To which sources should this patch be applied?

Timo

----------

## donking

Does anyone have info about whether this patch is working or not? If it somewhere works, please post. I've patched the gentoo-dev-sources-2.6.9 with above mentioned patch, which should use the same inode numbers on both server and client. I really don't know if the kde prob is related to this, but I hoped. In my case it seemed not, but maybe someone made it up working, maybe even without the patch.

thanks in advance

-klimklim

----------

## andyknownasabu

 *MrTV wrote:*   

> hi,
> 
> [...]
> 
> To which sources should this patch be applied?
> ...

 

Without looking at the patch I would assume the vanilla kernel.

----------

## zeb

There is a KDE / kio bug open at:

http://bugs.kde.org/show_bug.cgi?id=92347

Vote for the bug to give it the attention it deserves.

----------

## merky1

Looks like the KDE folks have picked up on the issue... 

Latest workaround here...

http://lists.samba.org/archive/linux-cifs-client/2004-December/000612.html

----------

## taiger

 :Crying or Very sad: 

I have the same problem cifs /kde3.3.1

but my kernel is 2.6.10-rc2-mm4

----------

## zeb

The problem persists in 2.6.10-rc3, but this workaround did the trick.

----------

## taiger

ok, i'm rebuilding my kernel,

thanks

----------

## taiger

thanks, now cifs work.

Cifs Is very fast.

Bye

 *zeb wrote:*   

> The problem persists in 2.6.10-rc3, but this workaround did the trick.

 

----------

## taiger

 :Shocked: 

cifs is very fast but also very dangerous

I open two file with Quanta ad this file are deleted,  sizes are 0kb.

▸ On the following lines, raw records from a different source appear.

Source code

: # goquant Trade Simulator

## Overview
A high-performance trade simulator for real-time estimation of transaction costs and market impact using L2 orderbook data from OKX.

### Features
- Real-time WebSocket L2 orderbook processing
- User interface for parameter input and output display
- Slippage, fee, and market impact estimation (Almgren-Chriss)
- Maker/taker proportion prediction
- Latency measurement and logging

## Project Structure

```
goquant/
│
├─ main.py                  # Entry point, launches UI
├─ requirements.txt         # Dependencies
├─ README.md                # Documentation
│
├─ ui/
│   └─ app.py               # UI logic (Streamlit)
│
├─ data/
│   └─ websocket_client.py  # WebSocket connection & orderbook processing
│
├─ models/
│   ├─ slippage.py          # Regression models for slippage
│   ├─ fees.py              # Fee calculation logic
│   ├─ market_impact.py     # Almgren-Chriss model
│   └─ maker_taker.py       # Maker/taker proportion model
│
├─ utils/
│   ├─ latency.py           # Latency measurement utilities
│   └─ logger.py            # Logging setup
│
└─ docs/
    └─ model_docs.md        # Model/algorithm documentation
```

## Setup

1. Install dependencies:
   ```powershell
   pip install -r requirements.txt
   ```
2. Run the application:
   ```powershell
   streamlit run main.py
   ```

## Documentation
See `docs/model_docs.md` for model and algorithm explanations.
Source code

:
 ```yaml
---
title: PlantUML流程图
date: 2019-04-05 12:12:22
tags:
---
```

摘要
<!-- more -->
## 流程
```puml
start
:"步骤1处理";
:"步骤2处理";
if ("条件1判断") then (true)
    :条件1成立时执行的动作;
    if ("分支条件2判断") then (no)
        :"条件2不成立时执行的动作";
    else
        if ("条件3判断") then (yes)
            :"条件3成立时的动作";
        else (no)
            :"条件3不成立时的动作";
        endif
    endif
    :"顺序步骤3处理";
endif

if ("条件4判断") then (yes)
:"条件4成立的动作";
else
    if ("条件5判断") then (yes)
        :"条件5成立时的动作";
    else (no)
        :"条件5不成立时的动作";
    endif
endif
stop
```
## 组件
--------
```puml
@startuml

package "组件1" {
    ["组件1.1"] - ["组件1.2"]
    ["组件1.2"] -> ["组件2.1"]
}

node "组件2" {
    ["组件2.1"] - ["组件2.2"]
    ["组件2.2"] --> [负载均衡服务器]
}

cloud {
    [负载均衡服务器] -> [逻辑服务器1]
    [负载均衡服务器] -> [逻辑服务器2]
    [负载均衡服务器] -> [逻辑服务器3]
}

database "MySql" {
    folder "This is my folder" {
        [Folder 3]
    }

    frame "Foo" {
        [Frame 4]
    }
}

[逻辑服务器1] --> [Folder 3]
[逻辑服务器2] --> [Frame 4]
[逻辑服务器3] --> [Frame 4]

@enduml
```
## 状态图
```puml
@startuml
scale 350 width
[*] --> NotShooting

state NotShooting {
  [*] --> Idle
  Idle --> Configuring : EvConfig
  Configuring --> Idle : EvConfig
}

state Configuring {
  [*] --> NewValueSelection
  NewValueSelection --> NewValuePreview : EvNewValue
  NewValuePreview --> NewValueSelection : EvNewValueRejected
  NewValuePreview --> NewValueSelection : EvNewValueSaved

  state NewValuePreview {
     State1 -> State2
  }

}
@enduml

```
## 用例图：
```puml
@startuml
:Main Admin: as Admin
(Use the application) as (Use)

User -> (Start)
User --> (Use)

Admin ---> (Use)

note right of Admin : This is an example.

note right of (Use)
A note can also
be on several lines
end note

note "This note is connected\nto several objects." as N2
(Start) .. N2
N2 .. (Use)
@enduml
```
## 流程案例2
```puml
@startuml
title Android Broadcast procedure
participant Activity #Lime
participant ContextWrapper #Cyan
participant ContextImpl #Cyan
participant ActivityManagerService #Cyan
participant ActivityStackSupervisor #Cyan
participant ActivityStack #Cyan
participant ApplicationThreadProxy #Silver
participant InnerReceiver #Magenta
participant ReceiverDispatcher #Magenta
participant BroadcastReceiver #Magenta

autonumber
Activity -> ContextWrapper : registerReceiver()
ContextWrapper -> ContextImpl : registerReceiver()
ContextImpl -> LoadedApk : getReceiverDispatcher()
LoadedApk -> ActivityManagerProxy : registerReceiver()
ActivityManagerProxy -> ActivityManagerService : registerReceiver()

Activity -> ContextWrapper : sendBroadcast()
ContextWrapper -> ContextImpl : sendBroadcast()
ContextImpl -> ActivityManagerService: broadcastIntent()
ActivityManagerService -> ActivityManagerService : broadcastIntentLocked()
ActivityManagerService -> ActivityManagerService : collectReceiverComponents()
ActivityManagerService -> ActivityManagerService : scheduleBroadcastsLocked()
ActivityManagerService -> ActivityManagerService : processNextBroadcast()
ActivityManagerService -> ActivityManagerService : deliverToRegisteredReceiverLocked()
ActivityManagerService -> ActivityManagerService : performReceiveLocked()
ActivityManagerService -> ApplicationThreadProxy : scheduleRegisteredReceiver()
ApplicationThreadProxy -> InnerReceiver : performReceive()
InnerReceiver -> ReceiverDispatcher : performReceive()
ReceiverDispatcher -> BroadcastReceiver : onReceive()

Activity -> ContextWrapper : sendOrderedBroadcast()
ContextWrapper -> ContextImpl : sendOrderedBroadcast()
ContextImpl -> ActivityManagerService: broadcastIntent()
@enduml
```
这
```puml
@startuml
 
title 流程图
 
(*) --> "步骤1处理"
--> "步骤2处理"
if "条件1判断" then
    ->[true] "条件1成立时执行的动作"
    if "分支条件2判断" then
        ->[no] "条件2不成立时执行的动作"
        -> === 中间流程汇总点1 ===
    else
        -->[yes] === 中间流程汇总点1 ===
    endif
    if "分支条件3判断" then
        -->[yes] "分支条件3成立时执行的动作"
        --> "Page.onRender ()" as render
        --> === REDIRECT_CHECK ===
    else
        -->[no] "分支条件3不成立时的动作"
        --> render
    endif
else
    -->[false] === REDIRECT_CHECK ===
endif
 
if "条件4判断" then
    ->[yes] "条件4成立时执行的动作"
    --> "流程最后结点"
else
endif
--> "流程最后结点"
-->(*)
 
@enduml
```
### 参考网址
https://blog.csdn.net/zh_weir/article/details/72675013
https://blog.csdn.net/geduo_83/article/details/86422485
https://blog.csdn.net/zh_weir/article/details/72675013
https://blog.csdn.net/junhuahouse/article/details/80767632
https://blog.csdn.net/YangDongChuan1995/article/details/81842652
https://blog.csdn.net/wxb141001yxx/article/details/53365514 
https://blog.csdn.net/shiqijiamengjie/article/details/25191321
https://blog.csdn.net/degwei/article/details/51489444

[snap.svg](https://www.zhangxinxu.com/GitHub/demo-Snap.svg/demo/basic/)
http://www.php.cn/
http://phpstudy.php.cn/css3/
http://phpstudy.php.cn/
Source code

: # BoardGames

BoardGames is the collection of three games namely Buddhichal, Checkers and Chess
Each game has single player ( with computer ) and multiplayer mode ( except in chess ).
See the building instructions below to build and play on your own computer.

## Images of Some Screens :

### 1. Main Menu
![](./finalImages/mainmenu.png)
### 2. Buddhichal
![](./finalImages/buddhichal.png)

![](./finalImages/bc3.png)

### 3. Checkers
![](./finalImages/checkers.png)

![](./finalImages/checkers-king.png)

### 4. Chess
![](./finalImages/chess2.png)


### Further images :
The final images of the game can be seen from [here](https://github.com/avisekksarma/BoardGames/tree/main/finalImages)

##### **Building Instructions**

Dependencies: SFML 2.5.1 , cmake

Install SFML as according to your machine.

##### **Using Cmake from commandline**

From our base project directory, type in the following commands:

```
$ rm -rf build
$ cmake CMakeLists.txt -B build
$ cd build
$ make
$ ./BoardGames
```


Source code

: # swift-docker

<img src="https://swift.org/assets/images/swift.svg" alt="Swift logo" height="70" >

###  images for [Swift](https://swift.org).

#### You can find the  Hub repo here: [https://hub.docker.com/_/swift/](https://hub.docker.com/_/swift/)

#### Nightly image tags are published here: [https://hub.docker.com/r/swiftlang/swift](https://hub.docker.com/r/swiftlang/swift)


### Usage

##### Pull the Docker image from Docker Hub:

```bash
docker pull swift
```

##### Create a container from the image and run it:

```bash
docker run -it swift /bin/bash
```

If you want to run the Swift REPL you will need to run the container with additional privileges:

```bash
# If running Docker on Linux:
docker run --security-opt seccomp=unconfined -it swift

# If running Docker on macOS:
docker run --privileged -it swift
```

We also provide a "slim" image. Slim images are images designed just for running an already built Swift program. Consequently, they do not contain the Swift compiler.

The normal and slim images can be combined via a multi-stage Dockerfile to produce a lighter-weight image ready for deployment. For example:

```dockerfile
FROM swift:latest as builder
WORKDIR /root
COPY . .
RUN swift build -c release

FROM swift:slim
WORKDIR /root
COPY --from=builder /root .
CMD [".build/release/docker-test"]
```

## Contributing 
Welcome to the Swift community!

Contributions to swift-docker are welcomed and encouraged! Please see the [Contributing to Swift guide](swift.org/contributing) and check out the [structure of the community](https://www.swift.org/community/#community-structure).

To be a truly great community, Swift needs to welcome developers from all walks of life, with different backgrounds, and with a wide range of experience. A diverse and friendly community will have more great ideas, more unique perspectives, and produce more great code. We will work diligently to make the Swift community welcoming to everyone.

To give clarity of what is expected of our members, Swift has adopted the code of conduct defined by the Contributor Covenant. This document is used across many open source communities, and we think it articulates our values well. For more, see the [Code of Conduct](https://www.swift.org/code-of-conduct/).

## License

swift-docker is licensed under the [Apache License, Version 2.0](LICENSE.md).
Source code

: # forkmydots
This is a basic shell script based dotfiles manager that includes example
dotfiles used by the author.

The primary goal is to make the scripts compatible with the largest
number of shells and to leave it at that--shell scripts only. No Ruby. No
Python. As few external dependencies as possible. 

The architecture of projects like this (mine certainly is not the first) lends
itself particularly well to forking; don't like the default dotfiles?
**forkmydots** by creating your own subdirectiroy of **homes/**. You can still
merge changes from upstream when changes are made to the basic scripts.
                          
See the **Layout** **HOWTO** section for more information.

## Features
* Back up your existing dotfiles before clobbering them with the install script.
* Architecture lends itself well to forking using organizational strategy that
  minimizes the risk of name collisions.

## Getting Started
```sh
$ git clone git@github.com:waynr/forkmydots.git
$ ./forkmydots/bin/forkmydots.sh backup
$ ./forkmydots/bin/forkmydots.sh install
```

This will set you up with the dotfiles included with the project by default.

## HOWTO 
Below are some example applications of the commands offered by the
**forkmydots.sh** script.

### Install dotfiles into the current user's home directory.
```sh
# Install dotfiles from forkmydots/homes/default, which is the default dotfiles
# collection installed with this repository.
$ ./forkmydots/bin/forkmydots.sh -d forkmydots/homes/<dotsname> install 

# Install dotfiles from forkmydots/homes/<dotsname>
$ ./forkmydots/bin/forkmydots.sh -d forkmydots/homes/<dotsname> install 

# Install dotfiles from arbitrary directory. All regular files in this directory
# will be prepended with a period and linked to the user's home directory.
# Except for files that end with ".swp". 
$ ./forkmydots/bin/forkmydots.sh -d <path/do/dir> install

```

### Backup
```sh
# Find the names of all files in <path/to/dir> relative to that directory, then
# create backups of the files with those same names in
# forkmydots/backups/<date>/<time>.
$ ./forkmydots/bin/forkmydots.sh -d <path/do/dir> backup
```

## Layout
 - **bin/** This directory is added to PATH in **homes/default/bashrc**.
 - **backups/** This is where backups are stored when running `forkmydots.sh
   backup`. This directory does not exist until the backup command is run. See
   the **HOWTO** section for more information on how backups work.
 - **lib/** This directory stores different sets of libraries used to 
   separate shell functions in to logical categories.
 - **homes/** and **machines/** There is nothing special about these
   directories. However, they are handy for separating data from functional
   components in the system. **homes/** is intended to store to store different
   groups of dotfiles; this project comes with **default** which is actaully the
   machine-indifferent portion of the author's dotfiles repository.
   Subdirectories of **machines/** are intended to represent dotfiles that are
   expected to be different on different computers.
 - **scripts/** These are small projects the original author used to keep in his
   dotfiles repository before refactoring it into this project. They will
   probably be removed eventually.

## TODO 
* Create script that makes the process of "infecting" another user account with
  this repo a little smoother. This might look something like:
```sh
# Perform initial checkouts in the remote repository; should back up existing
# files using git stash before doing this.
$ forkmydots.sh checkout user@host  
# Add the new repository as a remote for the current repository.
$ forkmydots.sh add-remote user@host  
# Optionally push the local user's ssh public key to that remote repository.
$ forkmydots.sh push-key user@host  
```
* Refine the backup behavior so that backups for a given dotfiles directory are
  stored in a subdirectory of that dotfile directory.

thanks to backup system, my work is save.

I mount dir as:

echo "mount.cifs //xavier/webapps xavier/webapps/ -o uid=tigre,gid=users,dmask=770,fmask=770

but now umount all cifs.... 

 :Rolling Eyes:   :Sad: 

----------

## Vermyndax

Can anyone tell me what they executed to get this to patch?

----------

## taiger

you can manual patch the file, comment two row of cifsfs.c and recompile yoour kernel.

Bye

 *Vermyndax wrote:*   

> Can anyone tell me what they executed to get this to patch?

 

----------

## merky1

Looks like 2.6.10-gentoo-r1 fixes the problem.

----------